Hacker News new | ask | show | jobs
by openknot 1618 days ago
Wouldn't the natural behaviour of thinking about other things while peeling potatoes be an advantage, instead of a disadvantage to be solved with Zen?

Many discoveries or solutions to problems (from scientific to the everyday) are found on walks when the mind is working on problems in the background, and I believe this creativity could be lost with mindfulness of the current activity all of the time.

2 comments

It's a method for living a simpler happy life, not for optimizing productivity.

Besides, your subconscious will constantly be working and making connections even if your conscious mind is 無(blank).

I don't pretend to be a Buddhist or Zen student, but as I understand it the advantage comes from understanding another Buddhist idea, that desire causes suffering.

When you want a big car and you don't have one, you suffer.
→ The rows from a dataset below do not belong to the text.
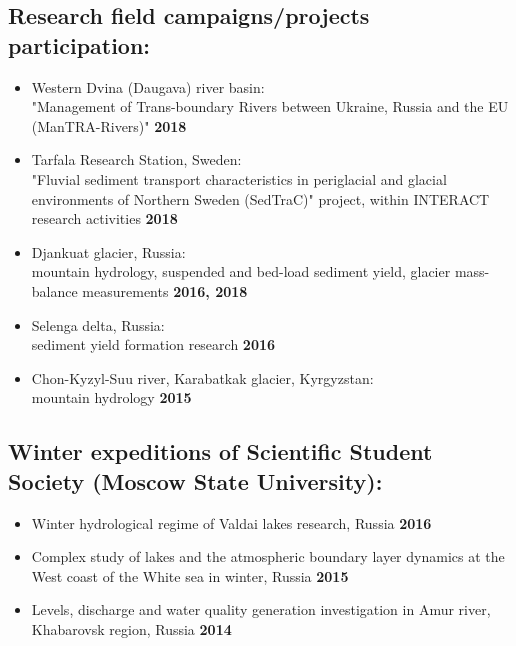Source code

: \documentclass[a4,10pt]{article}
\newenvironment{zitemize}{
\begin{itemize}\itemsep2pt \parskip0pt \parsep1pt}
{\end{itemize}\vspace{-0.5cm}}
\begin{document}
\subsection{Research field campaigns/projects participation:}
    \begin{zitemize}
        \item Western Dvina (Daugava) river basin: \\"Management of Trans-boundary Rivers between Ukraine, Russia and the EU (ManTRA-Rivers)" \hfill \textbf{2018}
        \item Tarfala Research Station, Sweden: \\"Fluvial sediment transport characteristics in periglacial and glacial environments of Northern Sweden (SedTraC)" project, within INTERACT research activities \hfill \textbf{2018}
        \item{Djankuat glacier, Russia: \\ mountain hydrology, suspended and bed-load sediment yield, glacier mass-balance measurements \hfill \textbf{2016, 2018}}
        \item{Selenga delta, Russia: \\ sediment yield formation research \hfill \textbf{2016}}
        \item{Chon-Kyzyl-Suu river, Karabatkak glacier, Kyrgyzstan: \\mountain hydrology \hfill \textbf{2015}}
    \end{zitemize}

\subsection{Winter expeditions of Scientific Student Society (Moscow State University):}
    \begin{zitemize}
        \item Winter hydrological regime of Valdai lakes research, Russia \hfill \textbf{2016}
        \item Complex study of lakes and the atmospheric boundary layer dynamics at the West coast of the White sea in winter, Russia \hfill \textbf{2015}
        \item{Levels, discharge and water quality generation investigation in Amur river, Khabarovsk region, Russia \hfill \textbf{2014}}
    \end{zitemize}


\end{document}
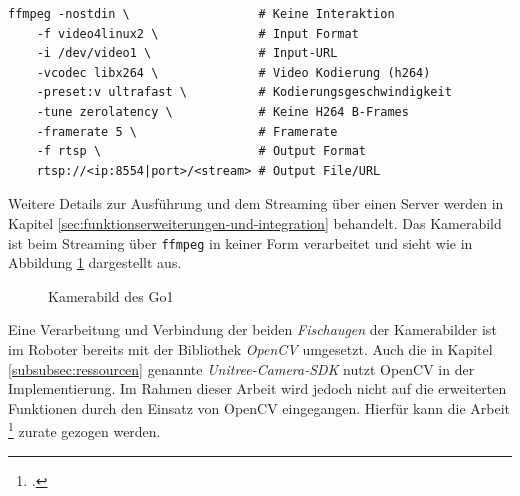 \begin{lstlisting}
ffmpeg -nostdin \                  # Keine Interaktion
    -f video4linux2 \              # Input Format
    -i /dev/video1 \               # Input-URL
    -vcodec libx264 \              # Video Kodierung (h264)
    -preset:v ultrafast \          # Kodierungsgeschwindigkeit
    -tune zerolatency \            # Keine H264 B-Frames
    -framerate 5 \                 # Framerate
    -f rtsp \                      # Output Format
    rtsp://<ip:8554|port>/<stream> # Output File/URL
\end{lstlisting}

\noindent Weitere Details zur Ausführung und dem Streaming über einen Server werden in Kapitel \ref{sec:funktionserweiterungen-und-integration}
behandelt.
Das Kamerabild ist beim Streaming über \texttt{ffmpeg} in keiner Form verarbeitet und sieht wie in Abbildung \ref{fig:kamera-bild}
dargestellt aus.

\begin{figure}[h]
    \caption{Kamerabild des Go1}\label{fig:kamera-bild}
\end{figure}

Eine Verarbeitung und Verbindung der beiden \emph{Fischaugen} der Kamerabilder ist im Roboter bereits mit der Bibliothek \emph{OpenCV}
umgesetzt.
Auch die in Kapitel \ref{subsubsec:ressourcen} genannte \emph{Unitree-Camera-SDK} nutzt OpenCV in der Implementierung.
Im Rahmen dieser Arbeit wird jedoch nicht auf die erweiterten Funktionen durch den Einsatz von OpenCV eingegangen.
Hierfür kann die Arbeit \footcite{jonas} zurate gezogen werden.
When you want to keep up with the neighbours and cannot, you suffer. When you desire to be out of the cold, you suffer both coldness and unfulfilled desire. If you released your desire to be out of the cold, you would experience coldness, not suffer it.[1] From that kind of thinking, desiring to solve problems and worrying that you cannot is a suffering. Desiring to solve problems so people look up to you is a suffering. Desiring to make the most out of every moment and not waste time "merely peeling potatoes" because you want to be better, smarter, cleverer, more productive, more important, living a more exiciting or higher status life than people who merely peel potatoes is a suffering.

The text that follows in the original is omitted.